Description of the task -> Work through the data and say how many lines contain "ensures". The number alone is the answer.

Extracted data ->
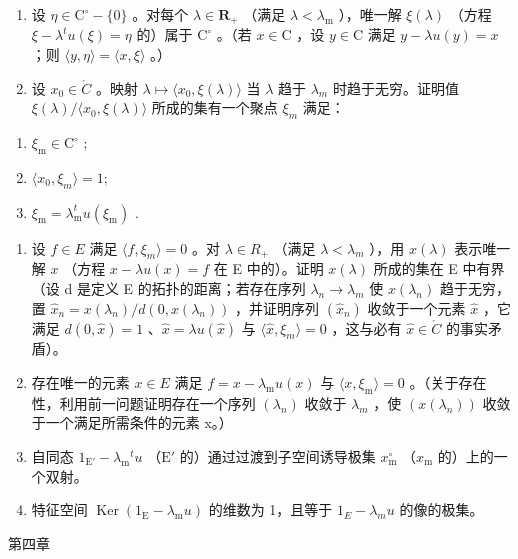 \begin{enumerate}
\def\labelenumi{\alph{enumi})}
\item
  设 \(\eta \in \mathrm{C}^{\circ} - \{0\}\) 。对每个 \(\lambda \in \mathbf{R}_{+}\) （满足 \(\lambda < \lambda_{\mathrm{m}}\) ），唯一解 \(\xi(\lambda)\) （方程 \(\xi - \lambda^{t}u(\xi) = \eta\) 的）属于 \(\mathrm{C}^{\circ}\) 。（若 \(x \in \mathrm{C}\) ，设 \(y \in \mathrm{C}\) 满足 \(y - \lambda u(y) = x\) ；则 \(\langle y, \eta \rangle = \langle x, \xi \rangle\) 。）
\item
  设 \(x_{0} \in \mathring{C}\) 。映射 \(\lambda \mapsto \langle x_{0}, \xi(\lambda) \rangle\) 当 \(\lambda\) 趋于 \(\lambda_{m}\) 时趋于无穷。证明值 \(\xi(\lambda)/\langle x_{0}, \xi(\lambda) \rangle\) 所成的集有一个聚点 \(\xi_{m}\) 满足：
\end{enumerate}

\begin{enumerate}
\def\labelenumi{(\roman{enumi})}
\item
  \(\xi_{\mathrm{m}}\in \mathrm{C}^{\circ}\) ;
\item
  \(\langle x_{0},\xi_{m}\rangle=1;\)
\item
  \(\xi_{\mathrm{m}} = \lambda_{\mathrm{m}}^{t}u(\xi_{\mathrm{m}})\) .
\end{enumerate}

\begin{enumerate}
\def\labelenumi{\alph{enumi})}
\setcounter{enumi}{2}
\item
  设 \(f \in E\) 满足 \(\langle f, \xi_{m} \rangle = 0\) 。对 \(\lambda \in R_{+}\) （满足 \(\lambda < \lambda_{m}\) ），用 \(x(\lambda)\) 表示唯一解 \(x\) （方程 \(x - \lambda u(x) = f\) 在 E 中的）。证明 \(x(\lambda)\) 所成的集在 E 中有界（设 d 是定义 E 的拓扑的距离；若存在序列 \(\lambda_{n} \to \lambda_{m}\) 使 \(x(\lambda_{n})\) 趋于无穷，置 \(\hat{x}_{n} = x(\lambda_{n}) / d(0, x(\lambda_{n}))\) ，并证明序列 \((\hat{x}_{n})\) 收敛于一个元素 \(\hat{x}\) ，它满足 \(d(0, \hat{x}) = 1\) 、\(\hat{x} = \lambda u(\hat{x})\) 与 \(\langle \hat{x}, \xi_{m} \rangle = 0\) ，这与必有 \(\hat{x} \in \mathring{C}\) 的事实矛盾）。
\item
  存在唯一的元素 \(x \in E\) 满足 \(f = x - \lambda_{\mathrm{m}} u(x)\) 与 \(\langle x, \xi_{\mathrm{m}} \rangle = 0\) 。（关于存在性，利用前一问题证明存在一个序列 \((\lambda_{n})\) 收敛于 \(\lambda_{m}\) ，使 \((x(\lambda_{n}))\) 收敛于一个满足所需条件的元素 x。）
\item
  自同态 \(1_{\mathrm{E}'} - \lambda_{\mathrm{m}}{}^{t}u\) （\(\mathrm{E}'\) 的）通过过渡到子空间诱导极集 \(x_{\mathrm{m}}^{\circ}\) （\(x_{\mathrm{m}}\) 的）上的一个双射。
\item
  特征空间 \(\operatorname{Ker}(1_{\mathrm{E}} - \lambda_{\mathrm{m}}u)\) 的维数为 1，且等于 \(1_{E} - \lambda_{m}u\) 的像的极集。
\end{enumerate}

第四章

---

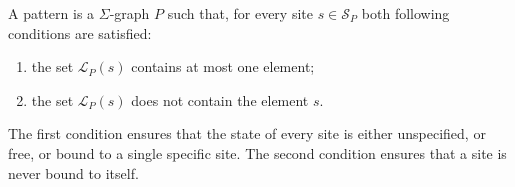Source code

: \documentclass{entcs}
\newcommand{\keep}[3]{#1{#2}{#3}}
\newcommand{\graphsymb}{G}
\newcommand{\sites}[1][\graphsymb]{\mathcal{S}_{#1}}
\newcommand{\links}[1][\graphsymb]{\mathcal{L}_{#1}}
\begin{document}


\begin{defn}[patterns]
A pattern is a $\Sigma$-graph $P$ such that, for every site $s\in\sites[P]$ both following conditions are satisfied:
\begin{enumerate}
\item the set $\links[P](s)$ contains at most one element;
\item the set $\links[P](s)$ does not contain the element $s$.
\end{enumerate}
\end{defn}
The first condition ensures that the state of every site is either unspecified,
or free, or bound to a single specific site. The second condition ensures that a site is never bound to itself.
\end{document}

Output below -> 2